Así, de la mano del teatro y tomando como base la película compatriota anterior, Campanella abre la cancha a otras influencias: las reminiscencias de Sunset Boulevard (1950) son evidentes –Graciela Borges es una perfecta Gloria Swanson–, pero sin duda lo que subyace es el furor del oldxploitation, aquella manera algo peyorativa de definir el revigorizado impulso que recibieran las películas protagonizadas por Bette Davis, Joan Crawford y Olivia de Havilland en la década del 60, normalmente dirigidas por el legendario Robert Aldrich y con argumentos macabros, oscuros y tenebrosos, rodeadas siempre de sangre y muerte.

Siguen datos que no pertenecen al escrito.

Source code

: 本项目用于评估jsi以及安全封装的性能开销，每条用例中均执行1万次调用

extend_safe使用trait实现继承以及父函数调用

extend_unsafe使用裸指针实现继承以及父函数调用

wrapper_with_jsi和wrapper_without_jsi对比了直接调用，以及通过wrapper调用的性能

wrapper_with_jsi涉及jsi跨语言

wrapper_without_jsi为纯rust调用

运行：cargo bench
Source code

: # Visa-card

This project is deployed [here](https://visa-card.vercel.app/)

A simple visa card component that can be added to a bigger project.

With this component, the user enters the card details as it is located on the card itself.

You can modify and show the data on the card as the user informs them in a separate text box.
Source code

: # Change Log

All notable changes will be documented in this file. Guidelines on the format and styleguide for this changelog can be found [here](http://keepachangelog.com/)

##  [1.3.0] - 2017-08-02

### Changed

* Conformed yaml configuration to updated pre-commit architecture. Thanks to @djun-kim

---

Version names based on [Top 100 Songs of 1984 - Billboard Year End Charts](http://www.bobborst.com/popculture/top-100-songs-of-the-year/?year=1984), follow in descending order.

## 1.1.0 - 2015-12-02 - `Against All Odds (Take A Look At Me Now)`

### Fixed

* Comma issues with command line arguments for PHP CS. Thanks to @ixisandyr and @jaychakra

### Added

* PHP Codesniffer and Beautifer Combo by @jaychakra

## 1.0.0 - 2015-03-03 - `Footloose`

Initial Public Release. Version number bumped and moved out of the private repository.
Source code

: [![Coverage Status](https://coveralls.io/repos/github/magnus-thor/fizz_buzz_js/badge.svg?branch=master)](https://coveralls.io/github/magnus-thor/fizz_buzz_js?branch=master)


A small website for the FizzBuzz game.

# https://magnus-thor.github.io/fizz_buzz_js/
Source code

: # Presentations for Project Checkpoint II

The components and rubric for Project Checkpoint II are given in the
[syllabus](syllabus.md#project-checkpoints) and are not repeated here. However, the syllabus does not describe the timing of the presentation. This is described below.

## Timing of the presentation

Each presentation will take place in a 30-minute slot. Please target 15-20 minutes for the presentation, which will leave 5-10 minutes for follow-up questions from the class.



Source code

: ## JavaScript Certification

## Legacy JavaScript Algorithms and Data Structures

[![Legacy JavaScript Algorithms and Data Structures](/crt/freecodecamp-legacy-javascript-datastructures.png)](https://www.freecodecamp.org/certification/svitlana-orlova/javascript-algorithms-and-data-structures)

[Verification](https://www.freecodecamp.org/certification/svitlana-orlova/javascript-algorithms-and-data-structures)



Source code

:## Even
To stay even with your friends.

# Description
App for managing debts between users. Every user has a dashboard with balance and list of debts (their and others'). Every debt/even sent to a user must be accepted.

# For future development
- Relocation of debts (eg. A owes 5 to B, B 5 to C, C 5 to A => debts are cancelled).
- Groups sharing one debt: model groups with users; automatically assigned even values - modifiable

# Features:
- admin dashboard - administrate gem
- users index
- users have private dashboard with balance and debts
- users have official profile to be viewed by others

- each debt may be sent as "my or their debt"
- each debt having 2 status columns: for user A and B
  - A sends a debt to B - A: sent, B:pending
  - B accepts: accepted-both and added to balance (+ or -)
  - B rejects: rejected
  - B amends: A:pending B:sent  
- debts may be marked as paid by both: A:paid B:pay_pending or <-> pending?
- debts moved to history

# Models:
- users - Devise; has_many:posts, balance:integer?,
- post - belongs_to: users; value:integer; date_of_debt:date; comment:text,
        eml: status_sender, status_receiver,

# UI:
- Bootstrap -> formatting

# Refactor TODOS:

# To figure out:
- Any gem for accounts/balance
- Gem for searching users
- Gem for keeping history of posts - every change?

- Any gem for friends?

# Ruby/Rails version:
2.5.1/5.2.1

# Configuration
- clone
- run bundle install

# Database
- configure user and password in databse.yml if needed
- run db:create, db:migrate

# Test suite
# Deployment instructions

Este es el espejo en el que se mira Campanella y El cuento de las comadrejas, y sale muy bien librado en el reflejo. Su elenco rinde maravillosamente bien, su argumento funciona aceitadamente y su dirección, como de costumbre, es impecable. La comedia negra marcha como un reloj: entretiene (dispara carcajadas fuertes) y permite a su media docena de actores –especialmente a los veteranos– relucir en roles especialmente a su medida.

Campanella construyó su carrera a partir de “comedias de barrio”, como las magníficas Luna de Avellaneda o El hijo de la novia, para luego profesionalizarse en Estados Unidos, donde dirigió varios capítulos de las series Dr. House y 30 Rock. Luego estrenó una de las mejores películas argentinas de todos los tiempos, El secreto de sus ojos, ganadora de un Oscar (hay un chiste al respecto de esto en El cuento de las comadrejas) y notable ejemplo de thriller contemporáneo. Después voló bajo un tiempo –en diez años apenas hizo la correcta película animada Metegol–, para volver con todo con esta muy acertada comedia que hace sonar todas las notas con oído total. Un regreso a sus mejores artes.

El cuento de las comadrejas, de Juan José Campanella. Argentina-España, 2019. En varias salas.